More data! This is also helpful information for my undergraduate labs, since I’m currently in the process of cracking the whip over my genetics students and telling them to count more flies. Only a thousand? Count more. MORE!

The paper does end on a positive note. They’ve identified some potential sources of bias, but overall, science is in fairly good shape.

In conclusion, our analysis offered a “bird’s-eye view” of bias in science. It is likely that more complex, fine-grained analyses targeted to specific research fields will be able to detect stronger signals of bias and its causes. However, such results would be hard to generalize and compare across disciplines, which was the main objective of this study. Our results should reassure scientists that the scientific enterprise is not in jeopardy, that our understanding of bias in science is improving and that efforts to improve scientific reliability are addressing the right priorities. However, our results also suggest that feasibility and costs of interventions to attenuate distortions in the literature might need to be discussed on a discipline- and topic-specific basis and adapted to the specific conditions of individual fields. Besides a general recommendation to interpret with caution results of small, highly cited, and early studies, there may be no one-size fits-all solution that can rid science efficiently of even the most common forms of bias.

Fanelli D, Costas R, Ioannidis JPA (2017) Meta-assessment of bias in science. Proc.Nat.Acad.Sci USA doi: 10.1073/pnas.1618569114.


  1. wcorvi says

    PZ, how about this as a learning tool. You have your students do a statistical study on a small sample, say 100 flies, and write conclusions. Then you have them analyze the entire sample combined from all the students, and see if their conclusions hold up.

  2. says

    We already do that. Individual groups gather data and do their own evaluations, and then we consolidate all the data from all of the groups for a calculation.

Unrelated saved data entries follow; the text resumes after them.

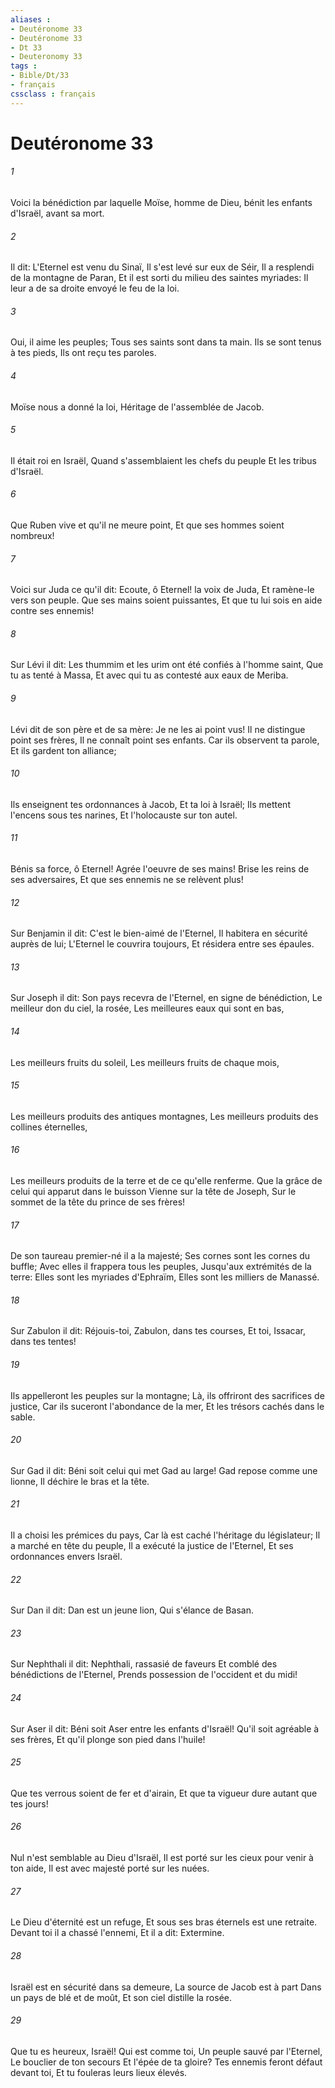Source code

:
 ```yaml
---
aliases : 
- Deutéronome 33
- Deutéronome 33
- Dt 33
- Deuteronomy 33
tags : 
- Bible/Dt/33
- français
cssclass : français
---
```


# Deutéronome 33

###### 1
Voici la bénédiction par laquelle Moïse, homme de Dieu, bénit les enfants d'Israël, avant sa mort.
###### 2
Il dit: L'Eternel est venu du Sinaï, Il s'est levé sur eux de Séir, Il a resplendi de la montagne de Paran, Et il est sorti du milieu des saintes myriades: Il leur a de sa droite envoyé le feu de la loi.
###### 3
Oui, il aime les peuples; Tous ses saints sont dans ta main. Ils se sont tenus à tes pieds, Ils ont reçu tes paroles.
###### 4
Moïse nous a donné la loi, Héritage de l'assemblée de Jacob.
###### 5
Il était roi en Israël, Quand s'assemblaient les chefs du peuple Et les tribus d'Israël.
###### 6
Que Ruben vive et qu'il ne meure point, Et que ses hommes soient nombreux!
###### 7
Voici sur Juda ce qu'il dit: Ecoute, ô Eternel! la voix de Juda, Et ramène-le vers son peuple. Que ses mains soient puissantes, Et que tu lui sois en aide contre ses ennemis!
###### 8
Sur Lévi il dit: Les thummim et les urim ont été confiés à l'homme saint, Que tu as tenté à Massa, Et avec qui tu as contesté aux eaux de Meriba.
###### 9
Lévi dit de son père et de sa mère: Je ne les ai point vus! Il ne distingue point ses frères, Il ne connaît point ses enfants. Car ils observent ta parole, Et ils gardent ton alliance;
###### 10
Ils enseignent tes ordonnances à Jacob, Et ta loi à Israël; Ils mettent l'encens sous tes narines, Et l'holocauste sur ton autel.
###### 11
Bénis sa force, ô Eternel! Agrée l'oeuvre de ses mains! Brise les reins de ses adversaires, Et que ses ennemis ne se relèvent plus!
###### 12
Sur Benjamin il dit: C'est le bien-aimé de l'Eternel, Il habitera en sécurité auprès de lui; L'Eternel le couvrira toujours, Et résidera entre ses épaules.
###### 13
Sur Joseph il dit: Son pays recevra de l'Eternel, en signe de bénédiction, Le meilleur don du ciel, la rosée, Les meilleures eaux qui sont en bas,
###### 14
Les meilleurs fruits du soleil, Les meilleurs fruits de chaque mois,
###### 15
Les meilleurs produits des antiques montagnes, Les meilleurs produits des collines éternelles,
###### 16
Les meilleurs produits de la terre et de ce qu'elle renferme. Que la grâce de celui qui apparut dans le buisson Vienne sur la tête de Joseph, Sur le sommet de la tête du prince de ses frères!
###### 17
De son taureau premier-né il a la majesté; Ses cornes sont les cornes du buffle; Avec elles il frappera tous les peuples, Jusqu'aux extrémités de la terre: Elles sont les myriades d'Ephraïm, Elles sont les milliers de Manassé.
###### 18
Sur Zabulon il dit: Réjouis-toi, Zabulon, dans tes courses, Et toi, Issacar, dans tes tentes!
###### 19
Ils appelleront les peuples sur la montagne; Là, ils offriront des sacrifices de justice, Car ils suceront l'abondance de la mer, Et les trésors cachés dans le sable.
###### 20
Sur Gad il dit: Béni soit celui qui met Gad au large! Gad repose comme une lionne, Il déchire le bras et la tête.
###### 21
Il a choisi les prémices du pays, Car là est caché l'héritage du législateur; Il a marché en tête du peuple, Il a exécuté la justice de l'Eternel, Et ses ordonnances envers Israël.
###### 22
Sur Dan il dit: Dan est un jeune lion, Qui s'élance de Basan.
###### 23
Sur Nephthali il dit: Nephthali, rassasié de faveurs Et comblé des bénédictions de l'Eternel, Prends possession de l'occident et du midi!
###### 24
Sur Aser il dit: Béni soit Aser entre les enfants d'Israël! Qu'il soit agréable à ses frères, Et qu'il plonge son pied dans l'huile!
###### 25
Que tes verrous soient de fer et d'airain, Et que ta vigueur dure autant que tes jours!
###### 26
Nul n'est semblable au Dieu d'Israël, Il est porté sur les cieux pour venir à ton aide, Il est avec majesté porté sur les nuées.
###### 27
Le Dieu d'éternité est un refuge, Et sous ses bras éternels est une retraite. Devant toi il a chassé l'ennemi, Et il a dit: Extermine.
###### 28
Israël est en sécurité dans sa demeure, La source de Jacob est à part Dans un pays de blé et de moût, Et son ciel distille la rosée.
###### 29
Que tu es heureux, Israël! Qui est comme toi, Un peuple sauvé par l'Eternel, Le bouclier de ton secours Et l'épée de ta gloire? Tes ennemis feront défaut devant toi, Et tu fouleras leurs lieux élevés.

    Also, the very first lab is about basic probability & stats, and I have the individual students flip a coin 10 times and see that it comes up 5 heads and 5 tails occasionally…and then we pool all the data and see a nice gaussian distribution emerge.

  3. OptimalCynic says

    It’s all about incentives. Fix the incentives to publish this dross and the problem will lessen. Of course, that’s easier to say than to do!

  4. Dr. Pablito says

    I am ever mindful of something a mentor once impressed on me as a youngster:
    “You think that everything in the published literature is right?!”

  5. Ichthyic says

    oh so easy to say. NOT so easy to do.

    the people who think “Just count MORE FLIES”, are NOT field biologists.

    I cannot count the number of times I have participated in this argument in academia, to try and educate lab wonks just how different field work is, and that you just CAN’T always just “count more flies”.

    this is why so many of us use nonparametric statistical models so often.

    and we entirely disagree that using them, or the sample sizes were are forced to deal with, makes the results of our studies any less valid or interesting.

    as far as repetition goes? all for it. just send money… that hasn’t been there for decades.